It seems that the PERS office is in full damage control mode from a public relations standpoint.  They’ve now publicly declared “Ohio Public Employees Retirement System Chief Executive Chris DeRose said today that advice offered via e-mail by a campaign operative for Republican candidate John Kasich to a pension executive was neither solicited nor followed.”

But the statement by PERS’ Chief Executive doesn’t in there.  It then states,   “[Kasich’s campaign spokeman’s e-mail] offered suggestions on explaining the losses to reporters.”

Kasich’s campaign contacted ex-Taft aides working within the highest levels of the state pension funds and pushed them with talking points on Lehman Brothers.  Why?  Why if, as the campaign has publicly asserted, Kasich had no knowledge or involvement with Lehman Brothers’ involvement with the state pensions, did the campaign feel the need to push talking points?  Even more troubling, how did they know (on an issue they publicly claimed Kasich had zero knowledge about) enough to tell their supporters within the State what to say?

This wasn’t just a campaign contacting a state agency for information.  They were trying to get a state agency to spin a news story to affect a political election.  And there’s serious questions that the agency was all too willing to go along.

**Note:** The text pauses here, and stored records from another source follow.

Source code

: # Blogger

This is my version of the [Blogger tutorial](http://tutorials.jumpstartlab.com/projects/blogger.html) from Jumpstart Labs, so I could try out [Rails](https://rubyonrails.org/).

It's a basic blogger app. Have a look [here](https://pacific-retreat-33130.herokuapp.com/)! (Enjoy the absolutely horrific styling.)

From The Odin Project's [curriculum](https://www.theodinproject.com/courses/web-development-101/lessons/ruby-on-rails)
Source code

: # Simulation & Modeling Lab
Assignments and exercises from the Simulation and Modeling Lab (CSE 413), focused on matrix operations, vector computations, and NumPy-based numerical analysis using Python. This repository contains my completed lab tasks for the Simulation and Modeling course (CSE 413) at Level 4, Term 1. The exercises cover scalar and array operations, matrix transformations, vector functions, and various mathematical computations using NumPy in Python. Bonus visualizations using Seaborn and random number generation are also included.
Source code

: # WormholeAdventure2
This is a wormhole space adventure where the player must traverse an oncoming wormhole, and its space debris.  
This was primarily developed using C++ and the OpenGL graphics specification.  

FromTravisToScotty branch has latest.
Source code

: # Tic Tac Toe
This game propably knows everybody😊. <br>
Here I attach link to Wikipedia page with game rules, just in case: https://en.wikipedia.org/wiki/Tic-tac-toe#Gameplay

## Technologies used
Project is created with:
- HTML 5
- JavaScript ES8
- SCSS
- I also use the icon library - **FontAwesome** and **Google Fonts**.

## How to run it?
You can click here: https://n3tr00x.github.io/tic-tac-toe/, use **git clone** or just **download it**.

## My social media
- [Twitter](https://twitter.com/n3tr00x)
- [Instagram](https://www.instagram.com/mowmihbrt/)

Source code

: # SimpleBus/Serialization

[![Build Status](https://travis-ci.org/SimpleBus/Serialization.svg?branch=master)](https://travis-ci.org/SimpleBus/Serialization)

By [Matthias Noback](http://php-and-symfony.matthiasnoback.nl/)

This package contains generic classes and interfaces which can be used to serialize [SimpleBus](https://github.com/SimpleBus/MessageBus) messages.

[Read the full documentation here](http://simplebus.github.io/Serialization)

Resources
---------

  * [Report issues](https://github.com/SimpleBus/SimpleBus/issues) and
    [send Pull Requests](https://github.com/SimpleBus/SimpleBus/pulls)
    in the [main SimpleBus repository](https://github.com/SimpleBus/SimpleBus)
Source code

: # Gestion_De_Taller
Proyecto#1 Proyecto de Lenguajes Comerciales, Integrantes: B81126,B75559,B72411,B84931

A review of a June 7th Memo from PERS lays out the timeline of the agencies interactions with a Democratic political consulting group, New Partners Consulting, the Ohio Democratic Party, Congresswoman Mary Jo Kilroy’s office, Steve Stivers’ campaign, the Kasich campaign, and various media outlets.

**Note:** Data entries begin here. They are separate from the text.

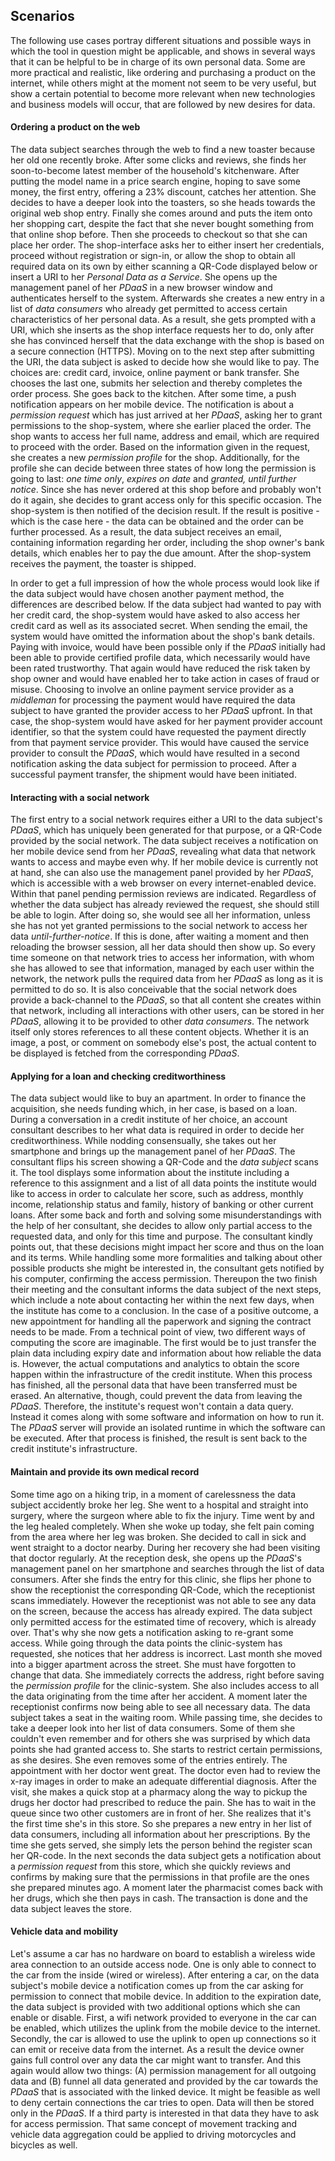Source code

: ## Scenarios



The following use cases portray different situations and possible ways in which the tool in question 
might be applicable, and shows in several ways that it can be helpful to be in charge of its own 
personal data. Some are more practical and realistic, like ordering and purchasing a product on the 
internet, while others might at the moment not seem to be very useful, but show a certain potential 
to become more relevant when new technologies and business models will occur, that are followed by 
new desires for data.



#### Ordering a product on the web
 
The data subject searches through the web to find a new toaster because her old one recently broke.
After some clicks and reviews, she finds her soon-to-become latest member of the household's 
kitchenware. After putting the model name in a price search engine, hoping to save some money, the
first entry, offering a 23% discount, catches her attention. She decides to have a deeper look into 
the toasters, so she heads towards the original web shop entry. Finally she comes around 
and puts the item onto her shopping cart, despite the fact that she never bought something from that 
online shop before. Then she proceeds to checkout so that she can place her order.
The shop-interface asks her to either insert her credentials, proceed without registration or 
sign-in, or allow the shop to obtain all required data on its own by either scanning a QR-Code 
displayed below or insert a URI to her *Personal Data as a Service*. She opens up the management 
panel of her *PDaaS* in a new browser window and authenticates herself to the system. Afterwards she 
creates a new entry in a list of *data consumers* who already get permitted to access certain 
characteristics of her personal data. As a result, she gets prompted with a URI, which she inserts 
as the shop interface requests her to do, only after she has convinced herself that the data 
exchange with the shop is based on a secure connection (HTTPS). Moving on to the next step after 
submitting the URI, the data subject is asked to decide how she would like to pay. The choices are: 
credit card, invoice, online payment or bank transfer. She chooses the last one, submits her 
selection and thereby completes the order process.
She goes back to the kitchen. After some time, a push notification appears on her mobile device. 
The notification is about a *permission request* which has just arrived at her *PDaaS*, asking her 
to grant permissions to the shop-system, where she earlier placed the order. The shop wants to 
access her full name, address and email, which are required to proceed with the order. Based on the 
information given in the request, she creates a new *permission profile* for the shop. Additionally, 
for the profile she can decide between three states of how long the permission is going to last: 
*one time only*, *expires on date* and *granted, until further notice*. Since she has never ordered 
at this shop before and probably won't do it again, she decides to grant access only for this 
specific occasion. The shop-system is then notified of the decision result. If the result is 
positive - which is the case here - the data can be obtained and the order can be further processed. 
As a result, the data subject receives an email, containing information regarding her order, 
including the shop owner's bank details, which enables her to pay the due amount. 
After the shop-system receives the payment, the toaster is shipped.

In order to get a full impression of how the whole process would look like if the data subject
would have chosen another payment method, the differences are described below.
If the data subject had wanted to pay with her credit card, the shop-system would have asked to also 
access her credit card as well as its associated secret. When sending the email, the system would 
have omitted the information about the shop's bank details.
Paying with invoice, would have been possible only if the *PDaaS* initially had been able to provide 
certified profile data, which necessarily would have been rated trustworthy. That again would have 
reduced the risk taken by shop owner and would have enabled her to take action in cases of fraud or 
misuse.
Choosing to involve an online payment service provider as a *middleman* for processing the payment
would have required the data subject to have granted the provider access to her *PDaaS* upfront. In 
that case, the shop-system would have asked for her payment provider account identifier, so that the 
system could have requested the payment directly from that payment service provider. This would have 
caused the service provider to consult the *PDaaS*, which would have resulted in a second 
notification asking the data subject for permission to proceed. After a successful payment transfer, 
the shipment would have been initiated.


#### Interacting with a social network

The first entry to a social network requires either a URI to the data subject's *PDaaS*, which has 
uniquely been generated for that purpose, or a QR-Code provided by the social network. The data 
subject receives a notification on her mobile device send from her *PDaaS*, revealing what data that 
network wants to access and maybe even why. If her mobile device is currently not at hand, she can 
also use the management panel provided by her *PDaaS*, which is accessible with a web browser on 
every internet-enabled device. Within that panel pending permission reviews are indicated.
Regardless of whether the data subject has already reviewed the request, she should still be able to 
login. After doing so, she would see all her information, unless she has not yet granted permissions 
to the social network to access her data *until-further-notice*. If this is done, after waiting a 
moment and then reloading the browser session, all her data should then show up. So every time 
someone on that network tries to access her information, with whom she has allowed to see that 
information, managed by each user within the network, the network pulls the required data from her 
*PDaaS* as long as it is permitted to do so. It is also conceivable that the social network does 
provide a back-channel to the *PDaaS*, so that all content she creates within that network, 
including all interactions with other users, can be stored in her *PDaaS*, allowing it to be 
provided to other *data consumers*. The network itself only stores references to all these content 
objects. Whether it is an image, a post, or comment on somebody else's post, the actual content to 
be displayed is fetched from the corresponding *PDaaS*. 


#### Applying for a loan and checking creditworthiness

The data subject would like to buy an apartment. In order to finance the acquisition, she needs
funding which, in her case, is based on a loan. During a conversation in a credit institute of her 
choice, an account consultant describes to her what data is required in order to decide her 
creditworthiness. While nodding consensually, she takes out her smartphone and brings up the 
management panel of her *PDaaS*. 
The consultant flips his screen showing a QR-Code and the *data subject* scans it. The tool displays 
some information about the institute including a reference to this assignment and a list of all data 
points the institute would like to access in order to calculate her score, such as address, monthly 
income, relationship status and family, history of banking or other current loans. After some back 
and forth and solving some misunderstandings with the help of her consultant, she decides to allow 
only partial access to the requested data, and only for this time and purpose. The consultant kindly 
points out, that these decisions might impact her score and thus on the loan and its terms. 
While handling some more formalities and talking about other possible products she might be 
interested in, the consultant gets notified by his computer, confirming the access permission. 
Thereupon the two finish their meeting and the consultant informs the data subject of the next 
steps, which include a note about contacting her within the next few days, when the institute has 
come to a conclusion. In the case of a positive outcome, a new appointment for handling all the 
paperwork and signing the contract needs to be made.
From a technical point of view, two different ways of computing the score are imaginable. The first 
would be to just transfer the plain data including expiry date and information about how reliable 
the data is. However, the actual computations and analytics to obtain the score happen within the 
infrastructure of the credit institute. When this process has finished, all the personal data that 
have been transferred must be erased. An alternative, though, could prevent the data from leaving 
the *PDaaS*. Therefore, the institute's request won't contain a data query. Instead it comes along 
with some software and information on how to run it. The *PDaaS* server will provide an isolated 
runtime in which the software can be executed. After that process is finished, the result is sent 
back to the credit institute's infrastructure.


#### Maintain and provide its own medical record

Some time ago on a hiking trip, in a moment of carelessness the data subject accidently broke her 
leg. She went to a hospital and straight into surgery, where the surgeon where able to fix the 
injury. Time went by and the leg healed completely. When she woke up today, she felt pain coming 
from the area where her leg was broken. She decided to call in sick and went straight to a doctor 
nearby. During her recovery she had been visiting that doctor regularly. At the reception desk, she 
opens up the *PDaaS*'s management panel on her smartphone and searches through the list of data 
consumers. After she finds the entry for this clinic, she flips her phone to show the receptionist 
the corresponding QR-Code, which the receptionist scans immediately. However the receptionist was 
not able to see any data on the screen, because the access has already expired. The data subject 
only permitted access for the estimated time of recovery, which is already over. That's why she now 
gets a notification asking to re-grant some access. While going through the data points the 
clinic-system has requested, she notices that her address is incorrect. Last month she moved into a 
bigger apartment across the street. She must have forgotten to change that data. She immediately 
corrects the address, right before saving the *permission profile* for the clinic-system. She also 
includes access to all the data originating from the time after her accident. A moment later the 
receptionist confirms now being able to see all necessary data. 
The data subject takes a seat in the waiting room. While passing time, she decides to take a deeper 
look into her list of data consumers. Some of them she couldn't even remember and for others she was 
surprised by which data points she had granted access to. She starts to restrict certain 
permissions, as she desires. She even removes some of the entries entirely. The appointment with her 
doctor went great. The doctor even had to review the x-ray images in order to make an adequate 
differential diagnosis. 
After the visit, she makes a quick stop at a pharmacy along the way to pickup the drugs her doctor 
had prescribed to reduce the pain. She has to wait in the queue since two other customers are in 
front of her. She realizes that it's the first time she's in this store. So she prepares a new entry 
in her list of data consumers, including all information about her prescriptions. By the time she 
gets served, she simply lets the person behind the register scan her QR-code. In the next seconds 
the data subject gets a notification about a *permission request* from this store, which she quickly 
reviews and confirms by making sure that the permissions in that profile are the ones she prepared 
minutes ago. A moment later the pharmacist comes back with her drugs, which she then pays in cash. 
The transaction is done and the data subject leaves the store.


#### Vehicle data and mobility

Let's assume a car has no hardware on board to establish a wireless wide area connection to an 
outside access node. One is only able to connect to the car from the inside (wired or wireless).
After entering a car, on the data subject's mobile device a notification comes up from the car 
asking for permission to connect that mobile device.
In addition to the expiration date, the data subject is provided with two additional options which
she can enable or disable. First, a wifi network provided to everyone in the car can be enabled, 
which utilizes the uplink from the mobile device to the internet. Secondly, the car is allowed to 
use the uplink to open up connections so it can emit or receive data from the internet. As a result
the device owner gains full control over any data the car might want to transfer. And this again 
would allow two things: (A) permission management for all outgoing data and (B) funnel all data 
generated and provided by the car towards the *PDaaS* that is associated with the linked device. It 
might be feasible as well to deny certain connections the car tries to open. Data will then be 
stored only in the *PDaaS*. If a third party is interested in that data they have to ask for access 
permission.
That same concept of movement tracking and vehicle data aggregation could be applied to driving 
motorcycles and bicycles as well.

Three distinct patterns emerge as to how PERS responded to public records requests by the various parties according to this memo:

1. If the requestor appeared to be a Democrat or aligned with a Democratic organization, the agency stonewalled by citing privilege that other pension funds did not assert with similar request, denied receiving the requests altogether (yet somehow knows what date the request was sent?), or have even yet to respond.  In some instances, the responses were clearly false and had to be corrected.  In others, they read  narrow hyper technical definitions into the request in order to deny providing any documents at all.

2. If the request was from the media, the agency’s response was provided to the Governor’s official office (not his campaign) and the Kasich campaign as well even though neither office requested such documents.

3.  Not only did the agency freely give the Kasich campaign public records the Kasich campaign never even had to bother to ask the agency for, but it appears that the Kasich campaign had no problem getting what documents it actually requested, either. 

In fact, the only thing the PERS memo shows that the Kasich campaign spokesman Scott Milburn wasn’t given was when Milburn asked the agency to provide the campaign with the status of the agency’s response to the Associated Press and Columbus Dispatch’s public records request.  In other words, the Kasich campaign felt so comfortable with the former Taft aides they knew in PERS they felt they could ask the agency to tip them off ahead of time when the information would be given to the media so they could plan accordingly.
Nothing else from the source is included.